EXERCISE PROMPT:
From the entries below, copy out every line with "times" in it.

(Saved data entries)
══════

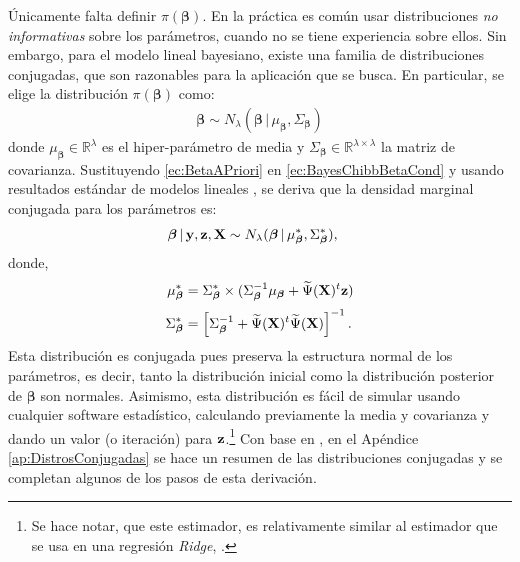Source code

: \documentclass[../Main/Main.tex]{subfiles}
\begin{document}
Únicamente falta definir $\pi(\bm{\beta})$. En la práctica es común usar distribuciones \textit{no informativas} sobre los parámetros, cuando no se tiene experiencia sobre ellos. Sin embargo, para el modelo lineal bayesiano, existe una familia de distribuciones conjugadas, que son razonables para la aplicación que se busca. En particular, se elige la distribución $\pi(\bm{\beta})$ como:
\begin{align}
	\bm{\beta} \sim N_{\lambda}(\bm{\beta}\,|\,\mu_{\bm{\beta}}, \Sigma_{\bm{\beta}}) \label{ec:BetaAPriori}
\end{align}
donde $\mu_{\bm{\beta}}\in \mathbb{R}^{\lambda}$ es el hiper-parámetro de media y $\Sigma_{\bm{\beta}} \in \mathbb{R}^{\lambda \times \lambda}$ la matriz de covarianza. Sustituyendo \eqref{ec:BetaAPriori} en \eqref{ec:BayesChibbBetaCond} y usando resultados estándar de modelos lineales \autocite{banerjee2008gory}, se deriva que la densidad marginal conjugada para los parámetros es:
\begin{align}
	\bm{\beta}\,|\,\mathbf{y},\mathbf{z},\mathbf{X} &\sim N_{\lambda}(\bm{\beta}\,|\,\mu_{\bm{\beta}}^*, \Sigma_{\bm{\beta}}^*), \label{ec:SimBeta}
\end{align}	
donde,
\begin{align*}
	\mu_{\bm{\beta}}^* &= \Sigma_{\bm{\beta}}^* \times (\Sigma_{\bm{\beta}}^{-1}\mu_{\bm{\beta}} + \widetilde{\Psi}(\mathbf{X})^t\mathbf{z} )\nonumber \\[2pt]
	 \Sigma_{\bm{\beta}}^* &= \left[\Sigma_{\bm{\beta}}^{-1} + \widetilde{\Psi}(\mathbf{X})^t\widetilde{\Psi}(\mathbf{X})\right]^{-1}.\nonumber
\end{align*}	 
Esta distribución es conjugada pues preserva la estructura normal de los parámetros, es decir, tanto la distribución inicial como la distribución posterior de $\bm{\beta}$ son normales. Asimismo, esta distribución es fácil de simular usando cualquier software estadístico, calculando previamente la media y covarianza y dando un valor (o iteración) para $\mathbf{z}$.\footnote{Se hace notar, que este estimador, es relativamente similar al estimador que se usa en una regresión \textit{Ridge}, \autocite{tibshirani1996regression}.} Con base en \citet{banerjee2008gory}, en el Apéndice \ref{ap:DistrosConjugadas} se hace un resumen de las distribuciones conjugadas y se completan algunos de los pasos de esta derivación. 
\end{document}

══════

RESULT OF THE TASK:
donde $\mu_{\bm{\beta}}\in \mathbb{R}^{\lambda}$ es el hiper-parámetro de media y $\Sigma_{\bm{\beta}} \in \mathbb{R}^{\lambda \times \lambda}$ la matriz de covarianza. Sustituyendo \eqref{ec:BetaAPriori} en \eqref{ec:BayesChibbBetaCond} y usando resultados estándar de modelos lineales \autocite{banerjee2008gory}, se deriva que la densidad marginal conjugada para los parámetros es:
	\mu_{\bm{\beta}}^* &= \Sigma_{\bm{\beta}}^* \times (\Sigma_{\bm{\beta}}^{-1}\mu_{\bm{\beta}} + \widetilde{\Psi}(\mathbf{X})^t\mathbf{z} )\nonumber \\[2pt]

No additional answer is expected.